While he was studying winemaking, he fell in love with farmhouse ales from the Old World, and La Sirène was the next logical step. Over the last decade, the brewery has built a loyal following for its core range, which specialises in saisons, naturally soured wild ales and coolship wild ales made with Australia's first authentic coolship (or koelchip). This large, flat and shallow vessel allows for 100 per cent spontaneous fermentations during winter. Outside of the core range, fans eagerly await the brewery’s seasonal and wild ale releases.
The last three delicious things I drank were Farr Rising's 2019 chardonnay, which has incredible minerality and balance; Yarra Yering’s Dry White No 1 from 2012, another example of Victoria’s ability to make world-class sémillons (one of my favourite varieties); and La Sirène’s Cuvée Bleu, a 24-month wild ale made with copious amounts of fresh blueberries. It’s awesome, and an intense purple in colour.
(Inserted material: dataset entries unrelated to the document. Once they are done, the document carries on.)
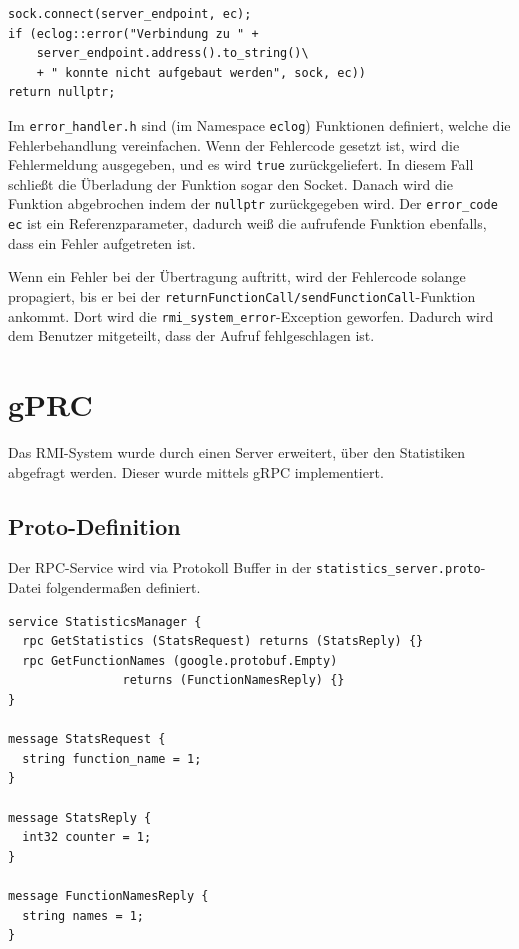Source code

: \documentclass[a4paper,oneside,10pt]{report}
\begin{document}
\begin{lstlisting}
sock.connect(server_endpoint, ec);
if (eclog::error("Verbindung zu " + 
	server_endpoint.address().to_string()\
	+ " konnte nicht aufgebaut werden", sock, ec)) 
return nullptr;
\end{lstlisting}

Im \texttt{error\_handler.h} sind (im Namespace \texttt{eclog}) Funktionen definiert, welche die Fehlerbehandlung vereinfachen. Wenn der Fehlercode gesetzt ist, wird die Fehlermeldung ausgegeben, und es wird \texttt{true} zurückgeliefert. In diesem Fall schließt die Überladung der Funktion sogar den Socket. Danach wird die Funktion abgebrochen indem der \texttt{nullptr} zurückgegeben wird. Der \texttt{error\_code ec} ist ein Referenzparameter, dadurch weiß die aufrufende Funktion ebenfalls, dass ein Fehler aufgetreten ist. 

Wenn ein Fehler bei der Übertragung auftritt, wird der Fehlercode solange propagiert, bis er bei der \texttt{returnFunctionCall/sendFunctionCall}-Funktion ankommt. Dort wird die \texttt{rmi\_system\_error}-Exception geworfen. Dadurch wird dem Benutzer mitgeteilt, dass der Aufruf fehlgeschlagen ist. 

\section{gPRC}

Das RMI-System wurde durch einen Server erweitert, über den Statistiken abgefragt werden. Dieser wurde mittels gRPC implementiert.

\subsection{Proto-Definition}

Der RPC-Service wird via Protokoll Buffer in der \texttt{statistics\_server.proto}-Datei folgendermaßen definiert.

\begin{lstlisting}
service StatisticsManager {
  rpc GetStatistics (StatsRequest) returns (StatsReply) {}
  rpc GetFunctionNames (google.protobuf.Empty) 
				returns (FunctionNamesReply) {}
}

message StatsRequest {
  string function_name = 1;
}

message StatsReply {
  int32 counter = 1;
}

message FunctionNamesReply {
  string names = 1;
}
\end{lstlisting}
\end{document}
As far as I'm concerned, the defining place to get a drink in Melbourne is a tough call but I'd have to say either City Wine Shop or Waxflower, a new spot in Brunswick that typically has our Citray Sour on tap. City Wine Shop consistently offers beautiful white Burgundies by the glass while on the other hand Waxflower supports new Victorian natural winemakers, making it a great spot to try the latest and greatest.
When someone hands me a wine list in a restaurant, I review the beer list first, which usually isn’t great, then look for a Victorian chardy to graze on.
The Victorian spirit I'm digging the most right now is Melbourne Gin Company's Dry Gin. It's hard to go past the trusty Tanqueray 10but I think Andrew Marks makes a cracker London dry. He was one of Victoria’s earliest pioneers of small-batch handmade gins.
There's no better value on a wine list or in a bottle-shop in this state than the 2019 Farr Rising Chardonnay. It has a minerality up there with mid-level Burgundy in my opinion.
My favourite place to buy booze is anywhere that has a good selection of Geelong wines and that supports the new and emerging winemakers of Victoria. Blackhearts & Sparrows comes to mind.
I’d love to see us planting more sémillon in Victoria. I love how it ages when it’s grown here. A great example is the Yarra Yering Dry White No 1. It develops huge stone-fruit characters (over-ripe peaches for me) when aged a little, yet it still retains its delicate structure. I also don’t want us to brew any more choc-fudge ice-cream beers!
My guilty pleasure in the fridge is a Kirin Ichiban fresh from Japan (no more than 12 weeks old); it has a super-clean profile that’s probably the best example of how refreshing a beer should be. In the drinks cabinet it’s a nip of Dalwhinnie. Its delicate yet powerful aromatics are just intoxicating.
The best or most important change to the way we drink in Victoria in recent years has been the public having an adventurous appetite to try new Australian-made lo-fi wines, artisanal beers and hand-made spirits – and drinking more moderately but choosing better quality booze.
For me, the most inspiring person in the Victorian drinks world is difficult to pinpoint because there are so many people doing Victoria proud in the liquor industry. Nick Farr (Farr Rising), Matt Holmes (Bannockburn Vineyards) and Stuart Gregor (Four Pillars) all come to mind. Stuart's commitment to all things gin-related is extremely impressive, as is Matt Holmes' dedication at Bannockburn Vineyards, where expression of site is in every bottle.